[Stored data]
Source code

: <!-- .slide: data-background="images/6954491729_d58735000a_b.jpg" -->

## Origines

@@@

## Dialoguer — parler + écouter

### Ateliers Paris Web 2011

» **WORK ITEM**: All lines from the one containing "## Origines" through the end of the data, and no others, are to be given again word for word.

» **ANSWER FOR THE TASK**:
## Origines

@@@

## Dialoguer — parler + écouter

### Ateliers Paris Web 2011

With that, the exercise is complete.